Coby looked pale enough to swoon. Best to get her moving; she could think about this later. He took the sword from her, gently, and wiped it on the dead man’s jerkin.

“Come on. We made enough of a racket to announce our arrival; let’s not keep the King waiting.”

The great stair was wide enough for three men to walk side-by-side – or for one man to wield a blade with ease. Mal led the way up to another floor identical in its plan to the one below, apart from a pillared gallery running round all four sides, like a cloister. This one was stacked to head height with breastplates, helmets and rusted coats of mail. A narrow passage led through the armoury to one of the corner towers, where a much smaller staircase spiralled upwards. Mal sheathed his sword and helped himself to a dagger from a pile on top of a barrel, taking one of the torches in his free hand. He nodded towards a rack of pistols.

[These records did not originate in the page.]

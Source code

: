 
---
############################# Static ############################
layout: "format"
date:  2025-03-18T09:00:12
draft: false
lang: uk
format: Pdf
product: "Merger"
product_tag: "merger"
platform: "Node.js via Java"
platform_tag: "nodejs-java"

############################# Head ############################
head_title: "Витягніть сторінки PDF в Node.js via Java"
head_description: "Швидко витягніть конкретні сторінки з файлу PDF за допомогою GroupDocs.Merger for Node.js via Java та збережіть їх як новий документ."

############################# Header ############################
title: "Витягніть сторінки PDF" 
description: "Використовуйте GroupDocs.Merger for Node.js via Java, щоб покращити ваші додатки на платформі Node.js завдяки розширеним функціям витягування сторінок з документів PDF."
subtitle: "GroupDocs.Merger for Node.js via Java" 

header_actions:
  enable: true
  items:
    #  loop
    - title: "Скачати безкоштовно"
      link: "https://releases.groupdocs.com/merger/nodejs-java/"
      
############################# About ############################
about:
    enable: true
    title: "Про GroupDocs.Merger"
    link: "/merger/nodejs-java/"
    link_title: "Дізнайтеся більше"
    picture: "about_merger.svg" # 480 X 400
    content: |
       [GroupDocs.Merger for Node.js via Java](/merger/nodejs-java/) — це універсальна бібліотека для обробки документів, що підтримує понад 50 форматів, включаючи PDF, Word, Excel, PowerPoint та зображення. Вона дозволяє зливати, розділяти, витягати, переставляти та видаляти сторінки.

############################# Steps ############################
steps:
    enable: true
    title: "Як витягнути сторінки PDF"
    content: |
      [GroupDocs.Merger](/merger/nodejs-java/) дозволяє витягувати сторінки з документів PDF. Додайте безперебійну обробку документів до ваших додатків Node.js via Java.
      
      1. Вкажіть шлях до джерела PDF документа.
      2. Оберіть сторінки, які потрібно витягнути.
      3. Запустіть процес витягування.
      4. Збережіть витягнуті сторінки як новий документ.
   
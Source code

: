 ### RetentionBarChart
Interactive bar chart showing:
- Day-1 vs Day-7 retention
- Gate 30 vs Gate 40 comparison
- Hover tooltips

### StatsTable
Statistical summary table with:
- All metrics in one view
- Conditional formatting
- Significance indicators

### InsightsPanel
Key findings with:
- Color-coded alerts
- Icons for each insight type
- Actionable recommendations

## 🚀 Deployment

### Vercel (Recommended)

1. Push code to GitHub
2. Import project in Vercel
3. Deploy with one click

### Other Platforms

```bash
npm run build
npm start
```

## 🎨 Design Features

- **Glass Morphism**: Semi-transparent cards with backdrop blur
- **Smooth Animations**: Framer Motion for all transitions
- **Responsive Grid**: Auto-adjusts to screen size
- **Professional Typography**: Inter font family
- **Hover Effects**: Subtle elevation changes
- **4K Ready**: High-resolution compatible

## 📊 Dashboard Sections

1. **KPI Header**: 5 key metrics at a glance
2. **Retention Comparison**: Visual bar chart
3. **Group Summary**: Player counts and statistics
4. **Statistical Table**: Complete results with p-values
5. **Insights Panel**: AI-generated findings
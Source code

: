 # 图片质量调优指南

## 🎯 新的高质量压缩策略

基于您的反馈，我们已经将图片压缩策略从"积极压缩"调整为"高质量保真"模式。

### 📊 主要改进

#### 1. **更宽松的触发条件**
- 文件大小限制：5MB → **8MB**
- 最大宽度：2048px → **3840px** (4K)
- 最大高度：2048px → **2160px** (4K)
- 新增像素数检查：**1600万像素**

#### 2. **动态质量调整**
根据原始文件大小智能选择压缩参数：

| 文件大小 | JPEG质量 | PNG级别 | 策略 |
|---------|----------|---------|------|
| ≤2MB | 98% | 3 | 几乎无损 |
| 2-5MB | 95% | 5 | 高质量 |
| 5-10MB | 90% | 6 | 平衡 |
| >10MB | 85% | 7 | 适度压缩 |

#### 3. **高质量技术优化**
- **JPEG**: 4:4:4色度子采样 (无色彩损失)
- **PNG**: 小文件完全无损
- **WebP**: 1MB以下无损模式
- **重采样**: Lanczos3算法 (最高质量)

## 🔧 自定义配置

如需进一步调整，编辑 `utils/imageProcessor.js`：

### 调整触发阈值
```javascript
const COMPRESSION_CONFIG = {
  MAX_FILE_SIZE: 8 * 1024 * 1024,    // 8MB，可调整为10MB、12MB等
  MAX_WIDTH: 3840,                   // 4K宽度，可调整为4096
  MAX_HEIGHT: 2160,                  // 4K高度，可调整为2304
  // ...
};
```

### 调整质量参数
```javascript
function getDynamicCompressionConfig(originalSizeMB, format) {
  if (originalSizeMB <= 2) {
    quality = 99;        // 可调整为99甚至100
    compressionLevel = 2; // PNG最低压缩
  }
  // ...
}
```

“Grab a brace,” he whispered to Coby. “And a powder flask.”

She nodded numbly but complied. Damn, but I hate having to do this. I should send her back to Sandy, where she’ll be safe. But it was too late for that now. Nothing for it but to press on.

The stairs opened into a small room furnished as a bedchamber. The scents of qoheetsakhan and burnt flesh mingled unpleasantly in the air. The body of the other Huntsman lay in the middle of the floor, face down and stripped to the waist. Either dead or unconscious, by the look of it.

“I thought you preferred to have someone else do your interrogation for you,” Mal said to the slight figure sitting in the window-seat.